Le coup d’État militaire de cette semaine au Gabon contre le président de longue date Ali Bongo Ondimba, au pouvoir depuis 2009 après avoir succédé à son père qui a dirigé pendant 42 ans de 1967 à 2009, est salué par de nombreux observateurs non occidentaux comme la dernière victoire anti-impérialiste du continent. Ils ont fait des comparaisons avec la vague de coups d’État en Afrique de l’Ouest en Guinée, au Mali , au Burkina Faso et plus récemment au Niger pour parvenir à la conclusion que cette ancienne colonie française se soulève également contre Paris.
S’il est vrai que l’optique donne du crédit à cette affirmation, et que la France a effectivement un large éventail d’intérêts économiques au Gabon en plus d’ y baser plusieurs centaines de soldats , il est sans doute prématuré de relier le dernier changement de régime de ce pays à cette tendance. Il y a trois raisons d’être sceptique : 1) le président par intérim, le général Brice Clotaire Oligui Nguema , est considéré comme proche des États-Unis ; 2) les facteurs économiques sont plus importants que les facteurs géopolitiques au Gabon ; et 3) le pays entretient des liens étroits avec la Chine.

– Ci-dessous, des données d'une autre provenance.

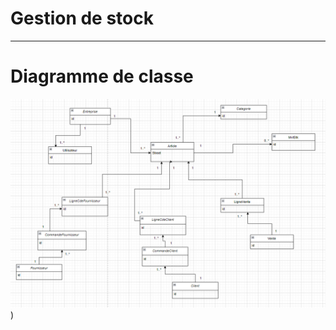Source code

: # Gestion de stock
---
# Diagramme de classe

![Image Alt text](/src/main/resources/static/diagramme_de_classe.png))  


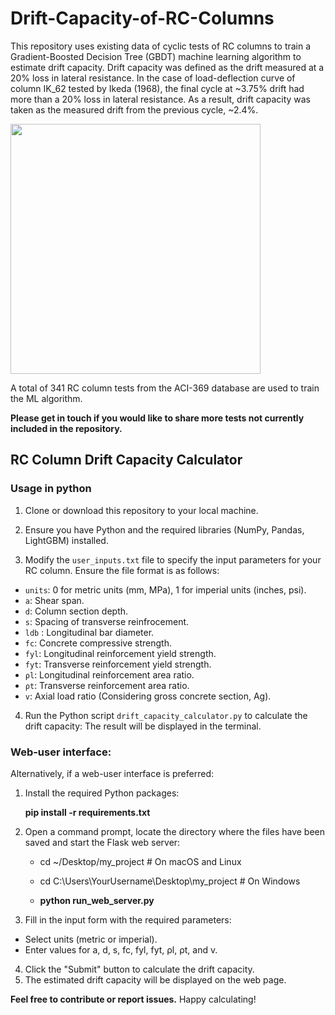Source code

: # Drift-Capacity-of-RC-Columns
This repository uses existing data of cyclic tests of RC columns to train a Gradient-Boosted Decision Tree (GBDT) machine learning algorithm to estimate drift capacity. Drift capacity was defined as the drift measured at a 20% loss in lateral resistance. In the case of load-deflection curve of column IK_62 tested by Ikeda (1968), the final cycle at ~3.75% drift had more than a 20% loss in lateral resistance. As a result, drift capacity was taken as the measured drift from the previous cycle, ~2.4%.

<img src="https://github.com/LiamPledger/Drift-Capacity-of-RC-Columns/assets/145072932/dd3749e5-7426-4c0d-ac38-88123862a678" width="400" height="400">

A total of 341 RC column tests from the ACI-369 database are used to train the ML algorithm.

**Please get in touch if you would like to share more tests not currently included in the repository.**

## RC Column Drift Capacity Calculator
### Usage in python

1. Clone or download this repository to your local machine.

2. Ensure you have Python and the required libraries (NumPy, Pandas, LightGBM) installed.

3. Modify the `user_inputs.txt` file to specify the input parameters for your RC column. Ensure the file format is as follows:

- `units`: 0 for metric units (mm, MPa), 1 for imperial units (inches, psi).
- `a`: Shear span.
- `d`: Column section depth.
- `s`: Spacing of transverse reinfrocement.
- `ldb` : Longitudinal bar diameter.
- `fc`: Concrete compressive strength.
- `fyl`: Longitudinal reinforcement yield strength.
- `fyt`: Transverse reinforcement yield strength.
- `ρl`: Longitudinal reinforcement area ratio.
- `ρt`: Transverse reinforcement area ratio.
- `v`: Axial load ratio (Considering gross concrete section, Ag).

4. Run the Python script `drift_capacity_calculator.py` to calculate the drift capacity:
The result will be displayed in the terminal.

### Web-user interface:
Alternatively, if a web-user interface is preferred:

1. Install the required Python packages:
   
   **pip install -r requirements.txt**
3. Open a command prompt, locate the directory where the files have been saved and start the Flask web server:

   - cd ~/Desktop/my_project  # On macOS and Linux
   - cd C:\Users\YourUsername\Desktop\my_project  # On Windows
     
   - **python run_web_server.py**
5. Fill in the input form with the required parameters:

- Select units (metric or imperial).
- Enter values for a, d, s, fc, fyl, fyt, ρl, ρt, and v.

4. Click the "Submit" button to calculate the drift capacity.
5. The estimated drift capacity will be displayed on the web page.

**Feel free to contribute or report issues.**
Happy calculating!
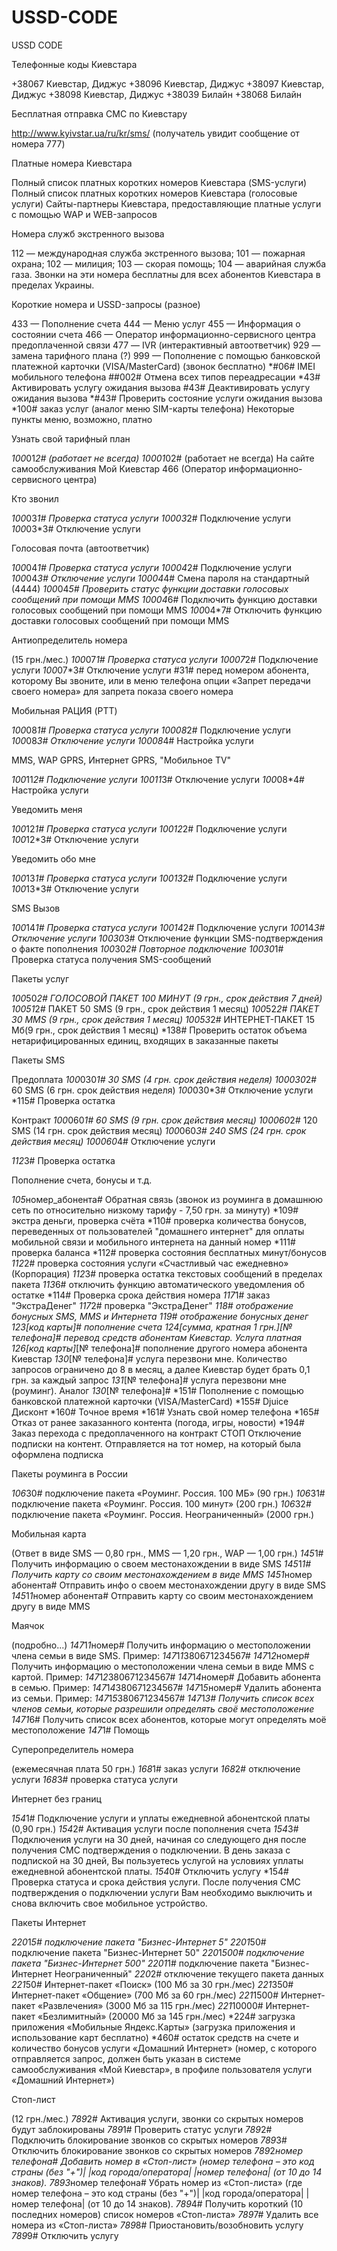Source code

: # USSD-CODE
USSD CODE

Телефонные коды Киевстара

+38067 Киевстар, Диджус
+38096 Киевстар, Диджус
+38097 Киевстар, Диджус
+38098 Киевстар, Диджус
+38039 Билайн
+38068 Билайн

Бесплатная отправка СМС по Киевстару

http://www.kyivstar.ua/ru/kr/sms/ (получатель увидит сообщение от номера 777)

Платные номера Киевстара

Полный список платных коротких номеров Киевстара (SMS-услуги)
Полный список платных коротких номеров Киевстара (голосовые услуги)
Сайты-партнеры Киевстара, предоставляющие платные услуги с помощью WAP и WEB-запросов

Номера служб экстренного вызова

112 — международная служба экстренного вызова;
101 — пожарная охрана;
102 — милиция;
103 — скорая помощь;
104 — аварийная служба газа.
Звонки на эти номера бесплатны для всех абонентов Киевстара в пределах Украины.

Короткие номера и USSD-запросы (разное)

433 — Пополнение счета
444 — Меню услуг
455 — Информация о состоянии счета
466 — Оператор информационно-сервисного центра предоплаченной связи
477 — IVR (интерактивный автоответчик)
929 — замена тарифного плана (?)
999 — Пополнение с помощью банковской платежной карточки (VISA/MasterCard) (звонок бесплатно)
*#06# IMEI мобильного телефона
##002# Отмена всех типов переадресации
*43# Активировать услугу ожидания вызова
#43# Деактивировать услугу ожидания вызова
*#43# Проверить состояние услуги ожидания вызова
*100# заказ услуг (аналог меню SIM-карты телефона)
Некоторые пункты меню, возможно, платно

Узнать свой тарифный план

*100*01*2# (работает не всегда)
*100*01*02# (работает не всегда)
На сайте самообслуживания Мой Киевстар
466 (Оператор информационно-сервисного центра)

Кто звонил

*100*03*1# Проверка статуса услуги
*100*03*2# Подключение услуги
*100*03*3# Отключение услуги

Голосовая почта (автоответчик)

*100*04*1# Проверка статуса услуги
*100*04*2# Подключение услуги
*100*04*3# Отключение услуги
*100*04*4# Смена пароля на стандартный (4444)
*100*04*5# Проверить статус функции доставки голосовых сообщений при помощи MMS
*100*04*6# Подключить функцию доставки голосовых сообщений при помощи MMS
*100*04*7# Отключить функцию доставки голосовых сообщений при помощи MMS

Антиопределитель номера

(15 грн./мес.)
*100*07*1# Проверка статуса услуги
*100*07*2# Подключение услуги
*100*07*3# Отключение услуги
#31# перед номером абонента, которому Вы звоните, или в меню телефона опции «Запрет передачи своего номера» для запрета показа своего номера

Мобильная РАЦИЯ (PTT)

*100*08*1# Проверка статуса услуги
*100*08*2# Подключение услуги
*100*08*3# Отключение услуги
*100*08*4# Настройка услуги

MMS, WAP GPRS, Интернет GPRS, "Мобильное TV"

*100*11*2# Подключение услуги
*100*11*3# Отключение услуги
*100*08*4# Настройка услуги

Уведомить меня

*100*12*1# Проверка статуса услуги
*100*12*2# Подключение услуги
*100*12*3# Отключение услуги

Уведомить обо мне

*100*13*1# Проверка статуса услуги
*100*13*2# Подключение услуги
*100*13*3# Отключение услуги

SMS Вызов

*100*14*1# Проверка статуса услуги
*100*14*2# Подключение услуги
*100*14*3# Отключение услуги
*100*30*3# Отключение функции SMS-подтверждения о факте пополнения
*100*30*2# Повторное подключение
*100*30*1# Проверка статуса получения SMS-сообщений

Пакеты услуг

*100*50*2# ГОЛОСОВОЙ ПАКЕТ 100 МИНУТ (9 грн., срок действия 7 дней)
*100*51*2# ПАКЕТ 50 SMS (9 грн., срок действия 1 месяц)
*100*52*2# ПАКЕТ 30 ММS (9 грн., срок действия 1 месяц)
*100*53*2# ИНТЕРНЕТ-ПАКЕТ 15 Мб(9 грн., срок действия 1 месяц)
*138# Проверить остаток объема нетарифицированных единиц, входящих в заказанные пакеты

Пакеты SMS

Предоплата
*100*030*1# 30 SMS (4 грн. срок действия неделя)
*100*030*2# 60 SMS (6 грн. срок действия неделя)
*100*030*3# Отключение услуги
*115# Проверка остатка

Контракт
*100*060*1# 60 SMS (9 грн. срок действия месяц)
*100*060*2# 120 SMS (14 грн. срок действия месяц)
*100*060*3# 240 SMS (24 грн. срок действия месяц)
*100*060*4# Отключение услуги

*112*3# Проверка остатка

Пополнение счета, бонусы и т.д.

*105*номер_абонента# Обратная связь (звонок из роуминга в домашнюю сеть по относительно низкому тарифу - 7,50 грн. за минуту)
*109# экстра деньги, проверка счёта
*110# проверка количества бонусов, переведенных от пользователей "домашнего интернет" для оплаты мобильной связи и мобильного интернета на данный номер
*111# проверка баланса
*112# проверка состояния бесплатных минут/бонусов
*112*2# проверка состояния услуги «Счастливый час ежедневно» (Корпорация)
*112*3# проверка остатка текстовых сообщений в пределах пакета
*113*6# отключить функцию автоматического уведомления об остатке
*114# Проверка срока действия номера
*117*1# заказ "ЭкстраДенег"
*117*2# проверка "ЭкстраДенег"
*118# отображение бонусных SMS, MMS и Интернета
*119# отображение бонусных денег
*123*[код карты]# пополнение счета
*124*[сумма, кратная 1 грн.]*[№ телефона]# перевод средств абонентам Киевстар. Услуга платная
*126*[код карты]*[№ телефона]# пополнение другого номера абонента Киевстар
*130*[№ телефона]# услуга перезвони мне. Количество запросов ограничено до 8 в месяц, а далее Киевстар будет брать 0,1 грн. за каждый запрос
*131*[№ телефона]# услуга перезвони мне (роуминг). Аналог *130*[№ телефона]#
*151# Пополнение с помощью банковской платежной карточки (VISA/MasterCard)
*155# Djuice Дисконт
*160# Точное время
*161# Узнать свой номер телефона
*165# Отказ от ранее заказанного контента (погода, игры, новости)
*194# Заказ перехода с предоплаченного на контракт
СТОП Отключение подписки на контент. Отправляется на тот номер, на который была оформлена подписка

Пакеты роуминга в России

*106*30# подключение пакета «Роуминг. Россия. 100 МБ» (90 грн.)
*106*31# подключение пакета «Роуминг. Россия. 100 минут» (200 грн.)
*106*32# подключение пакета «Роуминг. Россия. Неограниченный» (2000 грн.)

Мобильная карта

(Ответ в виде SMS — 0,80 грн., MMS — 1,20 грн., WAP — 1,00 грн.)
*145*1# Получить информацию о своем местонахождении в виде SMS
*145*1*1# Получить карту со своим местонахождением в виде MMS
*145*1*номер абонента# Отправить инфо о своем местонахождении другу в виде SMS
*145*1*1*номер абонента# Отправить карту со своим местонахождением другу в виде MMS

Маячок

(подробно...)
*147*1*1*номер# Получить информацию о местоположении члена семьи в виде SMS. Пример: *147*1*1*380671234567#
*147*1*2*номер# Получить информацию о местоположении члена семьи в виде MMS с картой. Пример: *147*1*2*380671234567#
*147*1*4*номер# Добавить абонента в семью. Пример: *147*1*4*380671234567#
*147*1*5*номер# Удалить абонента из семьи. Пример: *147*1*5*380671234567#
*147*1*3# Получить список всех членов семьи, которые разрешили определять своё местоположение
*147*1*6# Получить список всех абонентов, которые могут определять моё местоположение
*147*1# Помощь

Суперопределитель номера

(ежемесячная плата 50 грн.)
*168*1# заказ услуги
*168*2# отключение услуги
*168*3# проверка статуса услуги

Интернет без границ

*154*1# Подключение услуги и уплаты ежедневной абонентской платы (0,90 грн.)
*154*2# Активация услуги после пополнения счета
*154*3# Подключения услуги на 30 дней, начиная со следующего дня после получения СМС подтверждения о подключении. В день заказа с подпиской на 30 дней, Вы пользуетесь услугой на условиях уплаты ежедневной абонентской платы.
*154*0# Отключить услугу
*154# Проверка статуса и срока действия услуги. После получения СМС подтверждения о подключении услуги Вам необходимо выключить и снова включить свое мобильное устройство.

Пакеты Интернет

*220*1*5# подключение пакета "Бизнес-Интернет 5"
*220*1*50# подключение пакета "Бизнес-Интернет 50"
*220*1*500# подключение пакета "Бизнес-Интернет 500"
*220*1*1# подключение пакета "Бизнес-Интернет Неограниченный"
*220*2# отключение текущего пакета данных
*221*50# Интернет-пакет «Поиск» (100 Мб за 30 грн./мес)
*221*350# Интернет-пакет «Общение» (700 Мб за 60 грн./мес)
*221*1500# Интернет-пакет «Развлечения» (3000 Мб за 115 грн./мес)
*221*10000# Интернет-пакет «Безлимитный» (20000 Мб за 145 грн./мес)
*224# загрузка приложения «Мобильные Яндекс.Карты» (загрузка приложения и использование карт бесплатно)
*460# остаток средств на счете и количество бонусов услуги «Домашний Интернет» (номер, с которого отправляется запрос, должен быть указан в системе самообслуживания «Мой Киевстар», в профиле пользователя услуги «Домашний Интернет»)

Стоп-лист

(12 грн./мес.)
*789*2# Активация услуги, звонки со скрытых номеров будут заблокированы
*789*1# Проверить статус услуги
*789*2# Подключить блокирование звонков со скрытых номеров
*789*3# Отключить блокирование звонков со скрытых номеров
*789*2*номер телефона# Добавить номер в «Стоп-лист» (номер телефона – это код страны (без "+")| |код города/оператора| |номер телефона| (от 10 до 14 знаков).
*789*3*номер телефона# Убрать номер из «Стоп-листа» (где номер телефона – это код страны (без "+")| |код города/оператора| |номер телефона| (от 10 до 14 знаков).
*789*4# Получить короткий (10 последних номеров) список номеров «Стоп-листа»
*789*7# Удалить все номера из «Стоп-листа»
*789*8# Приостановить/возобновить услугу
*789*9# Отключить услугу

En commençant par la première chaîne de télégrammes russe fiable, Rybar a cité ses sources françaises pour rapporter que les États-Unis avaient cultivé Oligui pour remplacer Bongo. Le calendrier a été inopinément repoussé pour prendre l’initiative politique avant que des processus socio-économiques latents ne menacent de dégénérer en une autre véritable révolution anti-impérialiste. Cela s’aligne sur le modèle « Amériquefrique » décrit ici à la mi-août et sur le rapport de l’ Associated Press selon lequel les élections entachées d’irrégularités seraient un « écran de fumée » pour le coup d’État.

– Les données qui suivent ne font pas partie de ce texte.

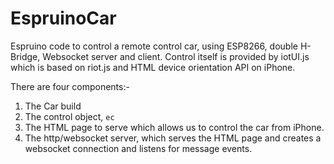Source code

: # EspruinoCar

Espruino code to control a remote control car, using ESP8266, double H-Bridge, Websocket server and client.
Control itself is provided by iotUI.js which is based on riot.js and HTML device orientation API on iPhone.

There are four components:-
1) The Car build
2) The control object, `ec`
3) The HTML page to serve which allows us to control the car from iPhone.
4) The http/websocket server, which serves the HTML page and creates a websocket connection and listens for message events.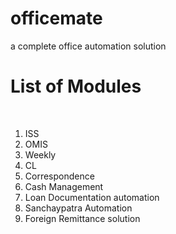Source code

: # officemate
a complete office automation solution


<h1>List of Modules</h1><br>

1) ISS
2) OMIS
3) Weekly
4) CL
5) Correspondence
6) Cash Management
7) Loan Documentation automation
8) Sanchaypatra Automation
9) Foreign Remittance solution

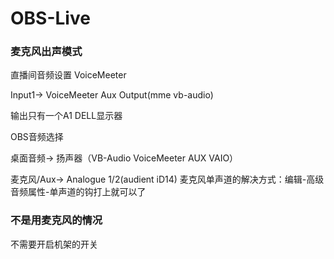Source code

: <!--
 * @Author: your name
 * @Date: 2021-04-26 22:52:13
 * @LastEditTime: 2021-04-26 23:11:21
 * @LastEditors: Please set LastEditors
 * @Description: In User Settings Edit
 * @FilePath: /undefined/Users/itgoyo/Documents/Github/OBS-Live/README.md
-->
# OBS-Live

### 麦克风出声模式

直播间音频设置 VoiceMeeter 

Input1-> VoiceMeeter Aux Output(mme vb-audio)

输出只有一个A1 DELL显示器

OBS音频选择

桌面音频-> 扬声器（VB-Audio VoiceMeeter AUX VAIO）

麦克风/Aux-> Analogue 1/2(audient iD14) 麦克风单声道的解决方式：编辑-高级音频属性-单声道的钩打上就可以了

### 不是用麦克风的情况

不需要开启机架的开关


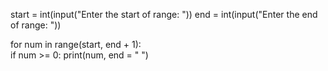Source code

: start = int(input("Enter the start of range: ")) 
end = int(input("Enter the end of range: ")) 
  
 
for num in range(start, end + 1):  
    if num >= 0: 
        print(num, end = " ") 

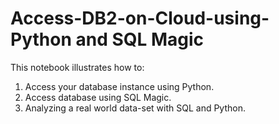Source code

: # Access-DB2-on-Cloud-using-Python and SQL Magic
This notebook illustrates how to:
1. Access your database instance using Python.
2. Access database using SQL Magic.
3. Analyzing a real world data-set with SQL and Python.
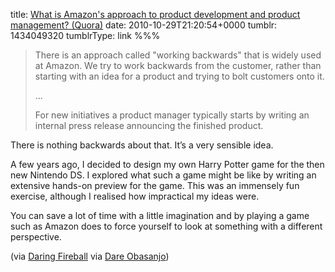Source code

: title: [What is Amazon's approach to product development and product management? (Quora)](http://www.quora.com/What-is-Amazons-approach-to-product-development-and-product-management)
date: 2010-10-29T21:20:54+0000
tumblr: 1434049320
tumblrType: link
%%%

> There is an approach called "working backwards" that is widely used at Amazon. We try to work backwards from the customer, rather than starting with an idea for a product and trying to bolt customers onto it. 
>
> …
>
> For new initiatives a product manager typically starts by writing an internal press release announcing the finished product. 

There is nothing backwards about that. It’s a very sensible idea. 

A few years ago, I decided to design my own Harry Potter game for the then new Nintendo DS. I explored what such a game might be like by writing an extensive hands-on preview for the game. This was an immensely fun exercise, although I realised how impractical my ideas were. 

You can save a lot of time with a little imagination and by playing a game such as Amazon does to force yourself to look at something with a different perspective. 

(via [Daring Fireball][1] via [Dare Obasanjo][2])

[1]: http://daringfireball.net/linked/2010/10/24/amazon-idea
[2]: http://twitter.com/Carnage4Life/status/28612096053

Pour enchaîner sur la deuxième raison, le Gabon a l’un des PIB par habitant les plus élevés d’Afrique en raison de sa richesse en ressources naturelles et de sa faible population, même si un tiers de sa population vit dans la pauvreté en raison de la corruption de la famille Bongo. Fait intéressant, 30 % de son excédent commercial provient de Chine selon le Centre du commerce international . Les données de l’ Observatoire de la complexité économique le confirment, et la CGTN a déclaré il y a quelques mois que la Chine était le premier partenaire commercial du Gabon depuis neuf années consécutives.
L’annonce susmentionnée nous amène à la dernière raison puisqu’elle a été motivée par le voyage de Bongo en Chine en avril. Lui et le président Xi, qui a décrit son homologue gabonais comme « un vieil ami », ont convenu d’élever les relations bilatérales au rang de partenariat stratégique global . Le ministère chinois des Affaires étrangères a publié un rapport détaillé sur leurs discussions qui peut être lu ici et mérite d’être consulté pour ceux qui sont surpris de voir à quel point le Gabon s’est rapproché de la République populaire sous le règne de Bongo.
Ces trois points jettent le doute sur la conclusion selon laquelle le dernier changement de régime au Gabon était motivé par un sentiment anti-impérialiste à moins que les autorités militaires intérimaires ne condamnent la France et/ou ne prennent des mesures concrètes pour s’en désengager, par exemple en exigeant l’expulsion de ses forces armées. Jusque-là, il est plausible qu’il s’agisse d’une affaire purement intérieure motivée par des facteurs économiques ou d’une tentative américaine d’empêcher une véritable révolution anti-impérialiste, mais il faut espérer que le peuple moyen en bénéficiera dans tous les cas.